Issue 30, 2015-10-15

Collecting and Describing University-Generated Patents in an Institutional Repository: A Case Study from Rice University

Providing an easy method of browsing a university’s patent output can free up valuable research time for faculty, students, and external researchers. This is especially true for Rice University’s Fondren Library, a USPTO-designated Patent and Trademark Resource Center that serves an academic community widely recognized for cutting edge science and engineering research. In order to make Rice-generated patents easier to find in the university’s community, a team of technical and public services librarians from Fondren Library devised a method to identify, download, and upload patents to the university’s institutional repository, starting with a backlog of over 300. This article discusses the rationale behind the project, its potential benefits, and challenges as new Rice-generated patents are added to the repository on a monthly basis.

by Scott Carlson and Linda Spiro


A concrete measure of a research university’s success is the value of its patents. Every year, the National Academy of Inventors and the Intellectual Property Owners Association publish a list of the top 100 worldwide universities that were granted United States utility patents — that is, patents based on a new and useful process, machine, manufacture, or composition of matter (or a new and useful improvement).[1] Using data from the U.S. Patent and Trademark Office (USPTO), they select patents that list a university as the first assignee on the U.S. utility patent and post the information online (“Top 100 Worldwide Universities Granted U.S. Utility Patents in 2014”, 2014).

The commercial value of patents to universities worldwide is a topic that has been explored by researchers for many years. In 1997, Wallmark looked at how universities can encourage an increased output of inventions and patents. Using patent data from Chalmers University of Technology in Gothenburg, Sweden, he estimated the economic value of patents on the basis of employment in spin-off companies from university patents (Wallmark, 1997). In 2009, Striukova from University College London discussed the impact of patenting not just on the university, but also on society and the economy.
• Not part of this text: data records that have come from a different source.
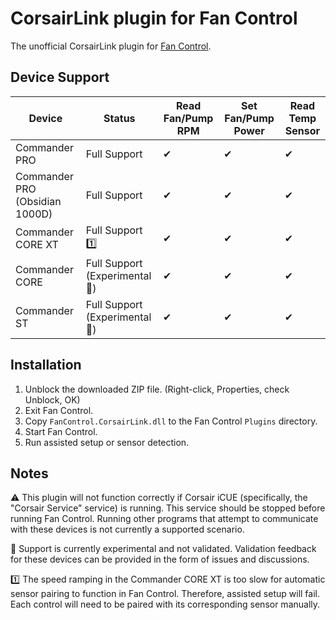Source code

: ﻿# CorsairLink plugin for Fan Control

The unofficial CorsairLink plugin for [Fan Control](https://github.com/Rem0o/FanControl.Releases).

## Device Support

| Device                         | Status                         | Read Fan/Pump RPM | Set Fan/Pump Power | Read Temp Sensor |
| ------------------------------ | ------------------------------ | ----------------- | ------------------ | ---------------- |
| Commander PRO                  | Full Support                   | ✔                 | ✔                  | ✔                |
| Commander PRO (Obsidian 1000D) | Full Support                   | ✔                 | ✔                  | ✔                |
| Commander CORE XT              | Full Support 1️⃣                | ✔                 | ✔                  | ✔                |
| Commander CORE                 | Full Support (Experimental 🧪) | ✔                 | ✔                  | ✔                |
| Commander ST                   | Full Support (Experimental 🧪) | ✔                 | ✔                  | ✔                |

## Installation

1. Unblock the downloaded ZIP file. (Right-click, Properties, check Unblock, OK)
2. Exit Fan Control.
3. Copy `FanControl.CorsairLink.dll` to the Fan Control `Plugins` directory.
4. Start Fan Control.
5. Run assisted setup or sensor detection.

## Notes

⚠ This plugin will not function correctly if Corsair iCUE (specifically, the "Corsair Service" service) is running. This service should be stopped before running Fan Control. Running other programs that attempt to communicate with these devices is not currently a supported scenario.

🧪 Support is currently experimental and not validated. Validation feedback for these devices can be provided in the form of issues and discussions.

1️⃣ The speed ramping in the Commander CORE XT is too slow for automatic sensor pairing to function in Fan Control. Therefore, assisted setup will fail. Each control will need to be paired with its corresponding sensor manually.
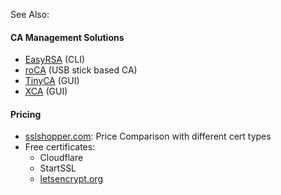 See Also:

#### CA Management Solutions

-   [EasyRSA](https://github.com/OpenVPN/easy-rsa) (CLI)
-   [roCA](http://www.intrusion-lab.net/roca/) (USB stick based CA)
-   [TinyCA](https://packages.debian.org/de/wheezy/tinyca) (GUI)
-   [XCA](http://www.hohnstaedt.de/xca.html) (GUI)

#### Pricing

-   [sslshopper.com](https://www.sslshopper.com): Price Comparison with
    different cert types
-   Free certificates:
    -   Cloudflare
    -   StartSSL
    -   [letsencrypt.org](https://letsencrypt.org/)

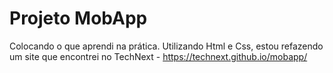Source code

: # Projeto MobApp

Colocando o que aprendi na prática. Utilizando Html e Css, estou refazendo um site que encontrei no TechNext - https://technext.github.io/mobapp/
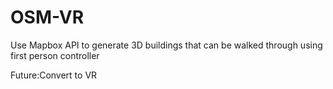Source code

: # OSM-VR

Use Mapbox API to generate 3D buildings that can be walked through using first person controller

Future:Convert to VR
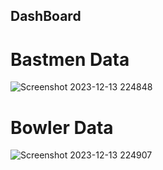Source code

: ## DashBoard
# Bastmen Data
![Screenshot 2023-12-13 224848](https://github.com/AbhayBisht0801/Powerbi/assets/65750386/a9c55a44-c804-4096-8b3b-799e82981c40)
# Bowler Data
![Screenshot 2023-12-13 224907](https://github.com/AbhayBisht0801/Powerbi/assets/65750386/4eef268f-db26-47e0-a5c5-fef7851a9e48)
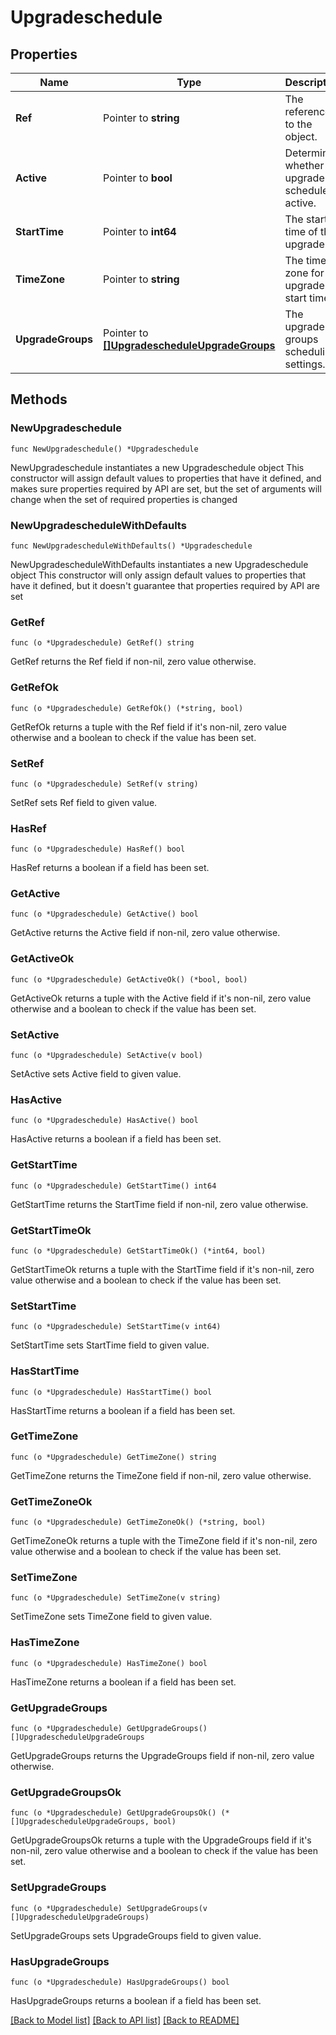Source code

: # Upgradeschedule

## Properties

Name | Type | Description | Notes
------------ | ------------- | ------------- | -------------
**Ref** | Pointer to **string** | The reference to the object. | [optional] 
**Active** | Pointer to **bool** | Determines whether the upgrade schedule is active. | [optional] 
**StartTime** | Pointer to **int64** | The start time of the upgrade. | [optional] 
**TimeZone** | Pointer to **string** | The time zone for upgrade start time. | [optional] [readonly] 
**UpgradeGroups** | Pointer to [**[]UpgradescheduleUpgradeGroups**](UpgradescheduleUpgradeGroups.md) | The upgrade groups scheduling settings. | [optional] 

## Methods

### NewUpgradeschedule

`func NewUpgradeschedule() *Upgradeschedule`

NewUpgradeschedule instantiates a new Upgradeschedule object
This constructor will assign default values to properties that have it defined,
and makes sure properties required by API are set, but the set of arguments
will change when the set of required properties is changed

### NewUpgradescheduleWithDefaults

`func NewUpgradescheduleWithDefaults() *Upgradeschedule`

NewUpgradescheduleWithDefaults instantiates a new Upgradeschedule object
This constructor will only assign default values to properties that have it defined,
but it doesn't guarantee that properties required by API are set

### GetRef

`func (o *Upgradeschedule) GetRef() string`

GetRef returns the Ref field if non-nil, zero value otherwise.

### GetRefOk

`func (o *Upgradeschedule) GetRefOk() (*string, bool)`

GetRefOk returns a tuple with the Ref field if it's non-nil, zero value otherwise
and a boolean to check if the value has been set.

### SetRef

`func (o *Upgradeschedule) SetRef(v string)`

SetRef sets Ref field to given value.

### HasRef

`func (o *Upgradeschedule) HasRef() bool`

HasRef returns a boolean if a field has been set.

### GetActive

`func (o *Upgradeschedule) GetActive() bool`

GetActive returns the Active field if non-nil, zero value otherwise.

### GetActiveOk

`func (o *Upgradeschedule) GetActiveOk() (*bool, bool)`

GetActiveOk returns a tuple with the Active field if it's non-nil, zero value otherwise
and a boolean to check if the value has been set.

### SetActive

`func (o *Upgradeschedule) SetActive(v bool)`

SetActive sets Active field to given value.

### HasActive

`func (o *Upgradeschedule) HasActive() bool`

HasActive returns a boolean if a field has been set.

### GetStartTime

`func (o *Upgradeschedule) GetStartTime() int64`

GetStartTime returns the StartTime field if non-nil, zero value otherwise.

### GetStartTimeOk

`func (o *Upgradeschedule) GetStartTimeOk() (*int64, bool)`

GetStartTimeOk returns a tuple with the StartTime field if it's non-nil, zero value otherwise
and a boolean to check if the value has been set.

### SetStartTime

`func (o *Upgradeschedule) SetStartTime(v int64)`

SetStartTime sets StartTime field to given value.

### HasStartTime

`func (o *Upgradeschedule) HasStartTime() bool`

HasStartTime returns a boolean if a field has been set.

### GetTimeZone

`func (o *Upgradeschedule) GetTimeZone() string`

GetTimeZone returns the TimeZone field if non-nil, zero value otherwise.

### GetTimeZoneOk

`func (o *Upgradeschedule) GetTimeZoneOk() (*string, bool)`

GetTimeZoneOk returns a tuple with the TimeZone field if it's non-nil, zero value otherwise
and a boolean to check if the value has been set.

### SetTimeZone

`func (o *Upgradeschedule) SetTimeZone(v string)`

SetTimeZone sets TimeZone field to given value.

### HasTimeZone

`func (o *Upgradeschedule) HasTimeZone() bool`

HasTimeZone returns a boolean if a field has been set.

### GetUpgradeGroups

`func (o *Upgradeschedule) GetUpgradeGroups() []UpgradescheduleUpgradeGroups`

GetUpgradeGroups returns the UpgradeGroups field if non-nil, zero value otherwise.

### GetUpgradeGroupsOk

`func (o *Upgradeschedule) GetUpgradeGroupsOk() (*[]UpgradescheduleUpgradeGroups, bool)`

GetUpgradeGroupsOk returns a tuple with the UpgradeGroups field if it's non-nil, zero value otherwise
and a boolean to check if the value has been set.

### SetUpgradeGroups

`func (o *Upgradeschedule) SetUpgradeGroups(v []UpgradescheduleUpgradeGroups)`

SetUpgradeGroups sets UpgradeGroups field to given value.

### HasUpgradeGroups

`func (o *Upgradeschedule) HasUpgradeGroups() bool`

HasUpgradeGroups returns a boolean if a field has been set.


[[Back to Model list]](../README.md#documentation-for-models) [[Back to API list]](../README.md#documentation-for-api-endpoints) [[Back to README]](../README.md)


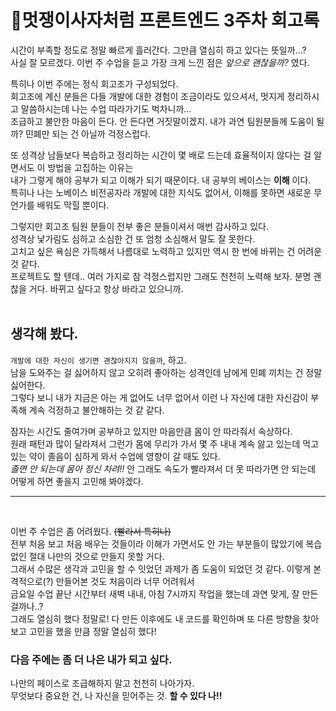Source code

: # 🦁멋쟁이사자처럼 프론트엔드 3주차 회고록

시간이 부족할 정도로 정말 빠르게 흘러간다. 그만큼 열심히 하고 있다는 뜻일까...?  
사실 잘 모르겠다. 이번 주 수업을 듣고 가장 크게 느낀 점은 *앞으로 괜찮을까?* 였다.

특히나 이번 주에는 정식 회고조가 구성되었다.  
회고조에 계신 분들은 다들 개발에 대한 경험이 조금이라도 있으셔서, 멋지게 정리하시고 말씀하시는데 나는 수업 따라가기도 벅차니까...  
조급하고 불안한 마음이 든다. 안 든다면 거짓말이겠지. 내가 과연 팀원분들께 도움이 될까? 민폐만 되는 건 아닐까 걱정스럽다.   

또 성격상 남들보다 복습하고 정리하는 시간이 몇 배로 드는데 효율적이지 않다는 걸 알면서도 이 방법을 고집하는 이유는  
내가 그렇게 해야 공부가 되고 이해가 되기 때문이다. 내 공부의 베이스는 **이해** 이다.  
특히나 나는 노베이스 비전공자라 개발에 대한 지식도 없어서, 이해를 못하면 새로운 무언가를 배워도 막힐 뿐이다. 

그렇지만 회고조 팀원 분들이 전부 좋은 분들이셔서 매번 감사하고 있다.  
성격상 낯가림도 심하고 소심한 건 또 엄청 소심해서 말도 잘 못한다.  
고치고 싶은 욕심은 가득해서 나름대로 노력하고 있지만 역시 한 번에 바뀌는 건 어려운 것 같다.  
프로젝트도 할 텐데.. 여러 가지로 참 걱정스럽지만 그래도 천천히 노력해 보자. 
분명 괜찮을 거다. 바뀌고 싶다고 항상 바라고 있으니까.  
<br>

## 생각해 봤다. 
`개발에 대한 자신이 생기면 괜찮아지지 않을까`, 하고.  
남을 도와주는 걸 싫어하지 않고 오히려 좋아하는 성격인데 남에게 민폐 끼치는 건 정말 싫어한다.   
그렇다 보니 내가 지금은 아는 게 없어도 너무 없어서 이런 나 자신에 대한 자신감이 부족해 계속 걱정하고 불안해하는 것 같 같다.

잠자는 시간도 줄여가며 공부하고 있지만 마음만큼 몸이 안 따라줘서 속상하다.  
원래 패턴과 많이 달라져서 그런가 몸에 무리가 가서 몇 주 내내 계속 앓고 있는데 먹고 있는 약이 졸음이 심하게 와서 수업에 영향이 갈 때도 있다.  
*졸면 안 되는데 몸아 정신 차려!!* 안 그래도 속도가 빨라져서 더 못 따라가면 안 되는데 어떻게 하면 좋을지 고민해 봐야겠다.

***
<br>

이번 주 수업은 좀 어려웠다. ~~(빨라서 특히나)~~  
전부 처음 보고 처음 배우는 것들이라 이해가 가면서도 안 가는 부분들이 많았기에 복습 없인 절대 나만의 것으로 만들지 못할 거다.  
그래서 수많은 생각과 고민을 할 수 잇었던 과제가 좀 도움이 되었던 것 같다. 이렇게 본격적으로(?) 만들어본 것도 처음이라 너무 어려워서  
금요일 수업 끝난 시간부터 새벽 내내, 아침 7시까지 작업을 했는데 과연 맞게, 잘 만든 걸까나..?  
그래도 열심히 했다 정말로! 다 만든 이후에도 내 코드를 확인하며 또 다른 방향을 찾아보고 고민을 했을 만큼 정말 열심히 했다! 

### 다음 주에는 좀 더 나은 내가 되고 싶다.  
나만의 페이스로 조급해하지 말고 천천히 나아가자.  
무엇보다 중요한 건, 나 자신을 믿어주는 것. **할 수 있다 나!!** 
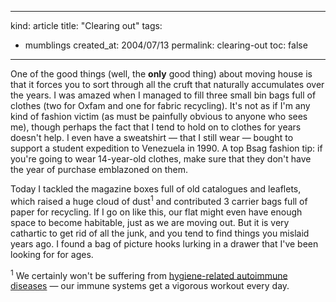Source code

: -----
kind: article
title: "Clearing out"
tags:
- mumblings
created_at: 2004/07/13
permalink: clearing-out
toc: false
-----

<p>One of the good things (well, the <strong>only</strong> good thing) about moving house is that it forces you to sort through all the cruft that naturally accumulates over the years. I was amazed when I managed to fill three small bin bags full of clothes (two for Oxfam and one for fabric recycling). It's not as if I'm any kind of fashion victim (as must be painfully obvious to anyone who sees me), though perhaps the fact that I tend to hold on to clothes for years doesn't help. I even have a sweatshirt &mdash; that I still wear &mdash; bought to support a student expedition to Venezuela in 1990. A top Bsag fashion tip: if you're going to wear 14-year-old clothes, make sure that they don't have the year of purchase emblazoned on them.</p><p>Today I tackled the magazine boxes full of old catalogues and leaflets, which raised a huge cloud of dust<sup>1</sup> and contributed 3 carrier bags full of paper for recycling. If I go on like this, our flat might even have enough space to become habitable, just as we are moving out. But it is very cathartic to get rid of all the junk, and you tend to find things you mislaid years ago. I found a bag of picture hooks lurking in a drawer that I've been looking for for ages.</p><p><sup>1</sup> We certainly won't be suffering from <a href="http://www.sciencenews.org/pages/sn_arc99/8_14_99/bob2.htm" title="The Hygiene Hypothesis">hygiene-related autoimmune diseases</a> &mdash; our immune systems get a vigorous workout every day.</p>


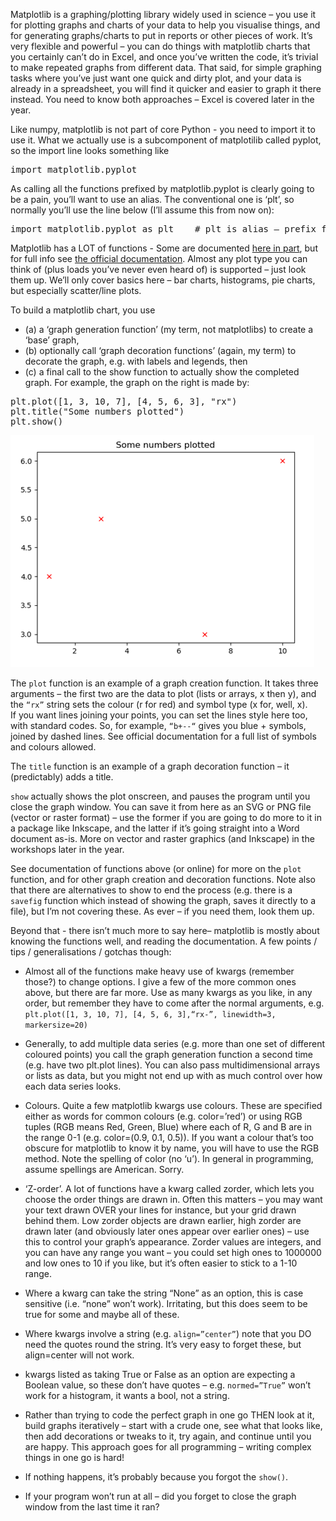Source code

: Matplotlib is a graphing/plotting library widely used in science – you use it for plotting graphs and charts 
of your data to help you visualise things, and for generating graphs/charts to put in reports or other pieces of work. 
It’s very flexible and powerful – you can do things with matplotlib charts that you certainly can’t do in Excel, and once you’ve written the code, 
it’s trivial to make repeated graphs from different data. That said, for simple graphing tasks where you’ve just want one quick and dirty plot, 
and your data is already in a spreadsheet, you will find it quicker and easier to graph it there instead. 
You need to know both approaches – Excel is covered later in the year.

Like numpy, matplotlib is not part of core Python - you need to import it to use it. 
What we actually use is a subcomponent of matplotilib called pyplot, so the import line looks something like

<pre>import matplotlib.pyplot
</pre>    

As calling all the functions prefixed by matplotlib.pyplot is clearly going to be a pain, you’ll want to use an alias. The conventional one is ‘plt’, so normally you’ll use the line below (I’ll assume this from now on):

<pre>import matplotlib.pyplot as plt    # plt is alias – prefix functions with .plt
</pre>

Matplotlib has a LOT of functions - Some are documented [here in part](matplotlib_functions.md), but 
for full info see [the official documentation](https://matplotlib.org/api/pyplot_api.html). 
Almost any plot type you can think of (plus loads you’ve never even heard of) is supported – just look them up. 
We’ll only cover basics here – bar charts, histograms, pie charts, but especially scatter/line plots.

To build a matplotlib chart, you use 
* (a) a ‘graph generation function’ (my term, not matplotlibs) to create a ‘base’ graph, 
* (b) optionally call ‘graph decoration functions’ (again, my term) to decorate the graph, e.g. with labels and legends, then 
* (c) a final call to the show function to actually show the completed graph. For example, the graph on the right is made by:

<pre>
plt.plot([1, 3, 10, 7], [4, 5, 6, 3], "rx")
plt.title("Some numbers plotted") 
plt.show()
</pre>

![chart](chart.png)

The `plot` function is an example of a graph creation function. It takes three arguments – 
the first two are the data to plot (lists or arrays, x then y), and the `“rx”` 
string sets the colour (r for red) and symbol type (x for, well, x).  
If you want lines joining your points, you can set the lines style here too, with standard codes. So, for example,   `“b+--“` 
gives you blue + symbols, joined by dashed lines. See official documentation for a full list of symbols and colours allowed.

The `title` function is an example of a graph decoration function – it (predictably) adds a title.

`show` actually shows the plot onscreen, and pauses the program until you close the graph window. 
You can save it from here as an SVG or PNG file (vector or raster format) – use the former if you are 
going to do more to it in a package like Inkscape, and the latter if it’s going straight into a Word document as-is. 
More on vector and raster graphics (and Inkscape) in the workshops later in the year. 

See documentation of functions above (or online) for more on the `plot` function, and for other graph creation and decoration functions.
Note also that there are alternatives to show to end the process (e.g. there is a `savefig` function which instead of showing the graph, 
saves it directly to a file), but I’m not covering these. As ever – if you need them, look them up.

Beyond that - there isn’t much more to say here– matplotlib is mostly about knowing the functions well,
and reading the documentation. A few points / tips / generalisations / gotchas though:

* Almost all of the functions make heavy use of kwargs (remember those?) to change options. I give a few of the more common ones above, but 
there are far more. Use as many kwargs as you like, in any order, but remember they have to come after the normal arguments, e.g. 
`plt.plot([1, 3, 10, 7], [4, 5, 6, 3],“rx-”, linewidth=3, markersize=20)`

* Generally, to add multiple data series (e.g. more than one set of different coloured points) you call the graph generation function a second time (e.g. have two plt.plot lines). You can also pass multidimensional arrays or lists as data, but you might not end up with as much control over how each data series looks.

* Colours. Quite a few matplotlib kwargs use colours. 
These are specified either as words for common colours (e.g. color=’red’) or using RGB tuples 
(RGB means Red, Green, Blue) where each of R, G and B are in the range 0-1 (e.g. color=(0.9, 0.1, 0.5)). 
If you want a colour that’s too obscure for matplotlib to know it by name, you will have to use the RGB method. 
Note the spelling of color (no ‘u’). In general in programming, assume spellings are American. Sorry.

* ‘Z-order’. A lot of functions have a kwarg called zorder, which lets you choose the order things are drawn in. 
Often this matters – you may want your text drawn OVER your lines for instance, but your grid drawn behind them. Low zorder objects are 
drawn earlier, high zorder are drawn later (and obviously later ones appear over earlier ones) – use this to control your graph’s appearance. 
Zorder values are integers, and you can have any range you want – you could set high ones to 1000000 and low ones to 10 if you like, 
but it’s often easier to stick to a 1-10 range. 

* Where a kwarg can take the string “None” as an option, this is case sensitive (i.e. “none” won’t work). 
Irritating, but this does seem to be true for some and maybe all of these.

* Where kwargs involve a string (e.g. `align=”center”`) note that you DO need the quotes round the string. It’s very easy to forget these, but align=center will not work.

* kwargs listed as taking True or False as an option are expecting a Boolean value, so these don’t have quotes – e.g. `normed=”True”` 
won’t work for a histogram, it wants a bool, not a string. 

* Rather than trying to code the perfect graph in one go THEN look at it, build graphs iteratively – 
start with a crude one, see what that looks like, then add decorations or tweaks to it, try again, and continue until you are happy. 
This approach goes for all programming – writing complex things in one go is hard!

* If nothing happens, it’s probably because you forgot the `show()`.

* If your program won’t run at all – did you forget to close the graph window from the last time it ran?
She stressed that “university patents are not only about creating financial market value,” but also “play an important role in creating knowledge spillovers, building networks with other academics and venture capitalists and catalyzing university-industry recognition”; however, she advises to patent judiciously so as not to waste resources on “unworthy patents” (Striukova, 2009, p. 388). Likewise in 2008, Nicol from the University of Tasmania underscored the value of knowledge dissemination as a key component of the university’s mission. In addition to having a social, academic, and practical value, she believed universities are increasingly recognizing the commercial value of university-created knowledge although she favors the release of raw research results into the public domain for some research over patenting (Nicol, 2008). In 2014, while discussing how Technology Transfer offices might best manage university patents, Cummings from Ohio State and the University of Utah emphasized the importance of universities’ patented inventions to the U.S. economy: “More and more, both our federal and state governments rely on top-tier research universities to improve our economy by providing the next generation of inventors and entrepreneurs who create groundbreaking inventions, high-growth startups, thousands of new jobs, and, ultimately be commercialized to drive a cycle of innovation, thereby securing a global leadership position for the U.S. economy.” (Cummings, 2014, p. 1027)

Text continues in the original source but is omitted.